US ratings agency Moody's has downgraded 13 Italian banks three days after it downgraded the country's government debt to just above junk status.
Seven of Italy's banks have been dropped by one notch and six others have been downgraded by two notches, Moody's Investor Service said on Monday.
Two of the country's largest banks, Intesa SanPaolo and Unicredit, went from an A3 credit rating to a Baa2 with a negative outlook. Major utilities companies, including the country's largest postal service Posta Italiane, energy giant Eni and energy and water services provider Acea, as well as a number of local government authorities also saw their ratings cut by Moody's on Monday
The move comes just three days after Italy's sovereign debt rating was reduced to Baa2 - just two notches above junk status over fears that a possible Greek euro exit and a Spanish banking collapse could drive Italy further into crisis.

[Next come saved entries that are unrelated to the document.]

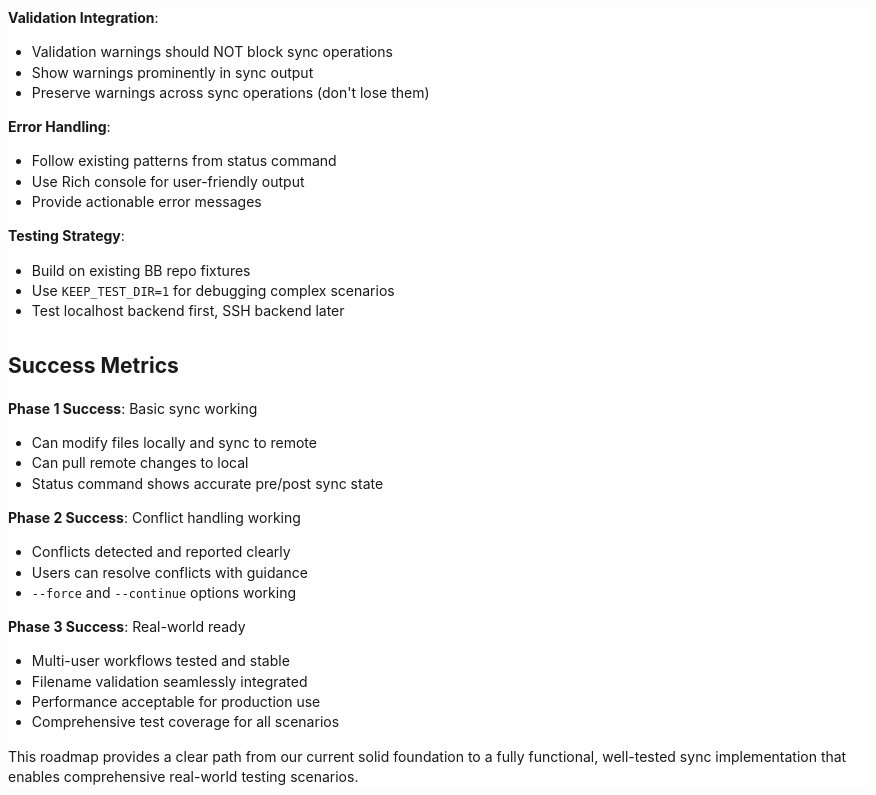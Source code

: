 **Validation Integration**:
- Validation warnings should NOT block sync operations
- Show warnings prominently in sync output
- Preserve warnings across sync operations (don't lose them)

**Error Handling**:
- Follow existing patterns from status command
- Use Rich console for user-friendly output
- Provide actionable error messages

**Testing Strategy**:
- Build on existing BB repo fixtures
- Use `KEEP_TEST_DIR=1` for debugging complex scenarios
- Test localhost backend first, SSH backend later

## Success Metrics

**Phase 1 Success**: Basic sync working
- Can modify files locally and sync to remote
- Can pull remote changes to local
- Status command shows accurate pre/post sync state

**Phase 2 Success**: Conflict handling working  
- Conflicts detected and reported clearly
- Users can resolve conflicts with guidance
- `--force` and `--continue` options working

**Phase 3 Success**: Real-world ready
- Multi-user workflows tested and stable
- Filename validation seamlessly integrated
- Performance acceptable for production use
- Comprehensive test coverage for all scenarios

This roadmap provides a clear path from our current solid foundation to a fully functional, well-tested sync implementation that enables comprehensive real-world testing scenarios.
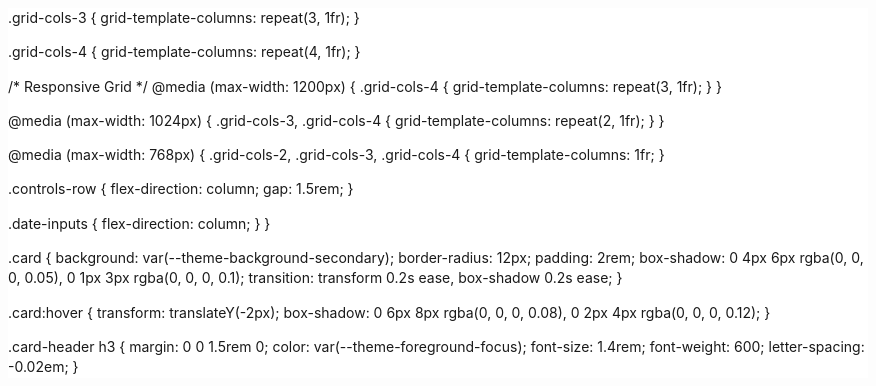 .grid-cols-3 {
  grid-template-columns: repeat(3, 1fr);
}

.grid-cols-4 {
  grid-template-columns: repeat(4, 1fr);
}

/* Responsive Grid */
@media (max-width: 1200px) {
  .grid-cols-4 {
    grid-template-columns: repeat(3, 1fr);
  }
}

@media (max-width: 1024px) {
  .grid-cols-3,
  .grid-cols-4 {
    grid-template-columns: repeat(2, 1fr);
  }
}

@media (max-width: 768px) {
  .grid-cols-2,
  .grid-cols-3,
  .grid-cols-4 {
    grid-template-columns: 1fr;
  }
  
  .controls-row {
    flex-direction: column;
    gap: 1.5rem;
  }
  
  .date-inputs {
    flex-direction: column;
  }
}

.card {
  background: var(--theme-background-secondary);
  border-radius: 12px;
  padding: 2rem;
  box-shadow: 0 4px 6px rgba(0, 0, 0, 0.05),
              0 1px 3px rgba(0, 0, 0, 0.1);
  transition: transform 0.2s ease, box-shadow 0.2s ease;
}

.card:hover {
  transform: translateY(-2px);
  box-shadow: 0 6px 8px rgba(0, 0, 0, 0.08),
              0 2px 4px rgba(0, 0, 0, 0.12);
}

.card-header h3 {
  margin: 0 0 1.5rem 0;
  color: var(--theme-foreground-focus);
  font-size: 1.4rem;
  font-weight: 600;
  letter-spacing: -0.02em;
}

"Along with the increase in the risk of sovereign bond defaults, the downgrade of Italy's long-term ratings to Baa2 also indicates a similarly increased risk that the government might be unable to provide financial support to its banks in financial distress," the ratings agency said in a statement.
Due to their vast holdings in Italian government bonds and due to the spreading debt crisis, Italian banks have come under increased pressure.
Italian Prime Minister Mario Monti said last week he did not rule out tapping eurozone bailout funds through a new bond-buying system to help ease the country's borrowing costs - a move, according to Moody's, that could trigger a further downgrade.